# Text Embeddings: Understanding Word Context

### About:  
Learn how to convert text into numerical vectors while preserving meaning and context. We'll explore how modern language models like BERT handle word meanings differently based on their context.

### Prerequisites:
- Basic Python knowledge
- pip install transformers


In [None]:
from transformers import AutoTokenizer, AutoModel
import numpy as np
from sklearn.metrics.pairwise import cosine_similarity


### Example: Understanding Context

Let's look at how the same word can have different meanings based on context:

1. "The supplier agreed to pay the manufacturer"
2. "The manufacturer agreed to pay the supplier"

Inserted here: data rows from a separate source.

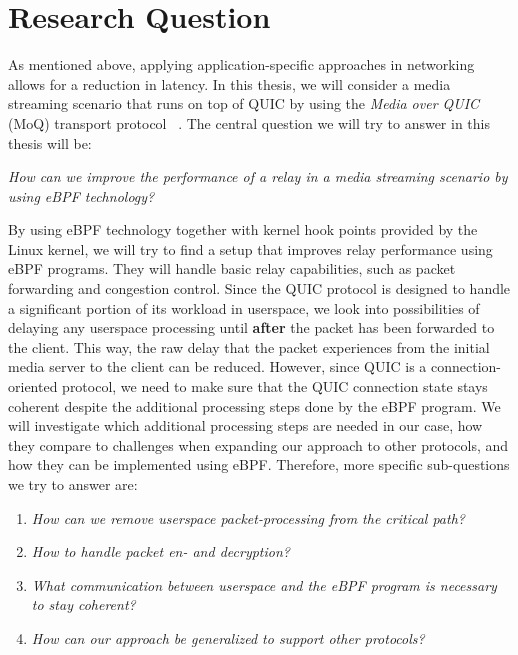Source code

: \section{Research Question}\label{sec:research_question}

As mentioned above, applying application-specific approaches in networking allows for a reduction in latency.
In this thesis, we will consider a media streaming scenario that runs on top of QUIC by using the \textit{Media over QUIC} (MoQ) transport protocol
~\parencite{draft-moqtransport}.
The central question we will try to answer in this thesis will be:
\vspace{0.5cm}
\begin{center}
    \textit{How can we improve the performance of a relay in a media streaming scenario by using eBPF technology?}
\end{center}
\vspace{0.5cm}
By using eBPF technology together with kernel hook points provided by the Linux kernel, we will try to find a setup that improves relay 
performance using eBPF programs.
They will handle basic relay capabilities, such as packet forwarding and congestion control.
Since the QUIC protocol is designed to handle a significant portion of its workload in userspace, we look into possibilities of delaying any 
userspace processing until \textbf{after} the packet has been forwarded to the client.
This way, the raw delay that the packet experiences from the initial media server to the client can be reduced. 
However, since QUIC is a connection-oriented protocol, we need to make sure that the QUIC connection state stays 
coherent despite the additional processing steps done by the eBPF program.
We will investigate which additional processing steps are needed in our case, how they compare to challenges when expanding our approach to other protocols, 
and how they can be implemented using eBPF\@.
Therefore, more specific sub-questions we try to answer are:
\vspace{0.5cm}
\begin{enumerate}
    \item \textit{How can we remove userspace packet-processing from the critical path?}
    \item \textit{How to handle packet en- and decryption?}
    \item \textit{What communication between userspace and the eBPF program is necessary to stay coherent?}
    \item \textit{How can our approach be generalized to support other protocols?}
\end{enumerate}
\vspace{0.5cm}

While these sentences use the same words, their meanings are quite different!

In [None]:
# Our test sentences
sentence1 = "The supplier agreed to pay the manufacturer"
sentence2 = "The manufacturer agreed to pay the supplier"

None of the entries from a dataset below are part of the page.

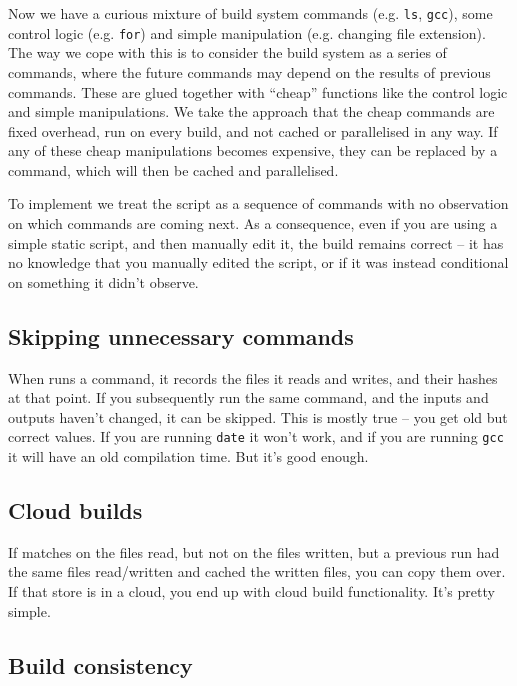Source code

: Now we have a curious mixture of build system commands (e.g. \texttt{ls}, \texttt{gcc}), some control logic (e.g. \texttt{for}) and simple manipulation (e.g. changing file extension). The way we cope with this is to consider the build system as a series of commands, where the future commands may depend on the results of previous commands. These are glued together with ``cheap'' functions like the control logic and simple manipulations. We take the approach that the cheap commands are fixed overhead, run on every build, and not cached or parallelised in any way. If any of these cheap manipulations becomes expensive, they can be replaced by a command, which will then be cached and parallelised.

To implement \Rattle we treat the script as a sequence of commands with no observation on which commands are coming next. As a consequence, even if you are using a simple static script, and then manually edit it, the \Rattle build remains correct -- it has no knowledge that you manually edited the script, or if it was instead conditional on something it didn't observe.

\subsection{Skipping unnecessary commands}

When \Rattle runs a command, it records the files it reads and writes, and their hashes at that point. If you subsequently run the same command, and the inputs and outputs haven't changed, it can be skipped. This is mostly true -- you get old but correct values. If you are running \texttt{date} it won't work, and if you are running \texttt{gcc} it will have an old compilation time. But it's good enough.

\subsection{Cloud builds}

If \Rattle matches on the files read, but not on the files written, but a previous run had the same files read/written and cached the written files, you can copy them over. If that store is in a cloud, you end up with cloud build functionality. It's pretty simple.

\subsection{Build consistency}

# Load BERT model and tokenizer
tokenizer = AutoTokenizer.from_pretrained('bert-base-uncased')
model = AutoModel.from_pretrained('bert-base-uncased')

In [None]:
# Function to get embeddings for a sentence
def get_bert_embedding(sentence):
    # Tokenize and get model outputs
    inputs = tokenizer(sentence, return_tensors="pt", padding=True)
    outputs = model(**inputs)
    
    # Get embeddings from last hidden state
    embeddings = outputs.last_hidden_state[0].detach().numpy()
    tokens = tokenizer.convert_ids_to_tokens(inputs['input_ids'][0])
    
    return embeddings, tokens

# Get embeddings for both sentences
emb1, tokens1 = get_bert_embedding(sentence1)
emb2, tokens2 = get_bert_embedding(sentence2)

# Print the tokens to see how BERT breaks down our sentences
print("Sentence 1 tokens:", tokens1)
print("Sentence 2 tokens:", tokens2)

### Key Takeaways:

1. Notice that 'supplier' and 'manufacturer' have different embeddings depending on their role in the sentence (payer vs payee)
2. The word 'pay' has very similar embeddings because it plays the same role in both sentences
3. This demonstrates how modern language models like BERT understand context, not just individual words

### Try it yourself!
Try creating your own pair of sentences that use the same words in different contexts and see how their embeddings compare.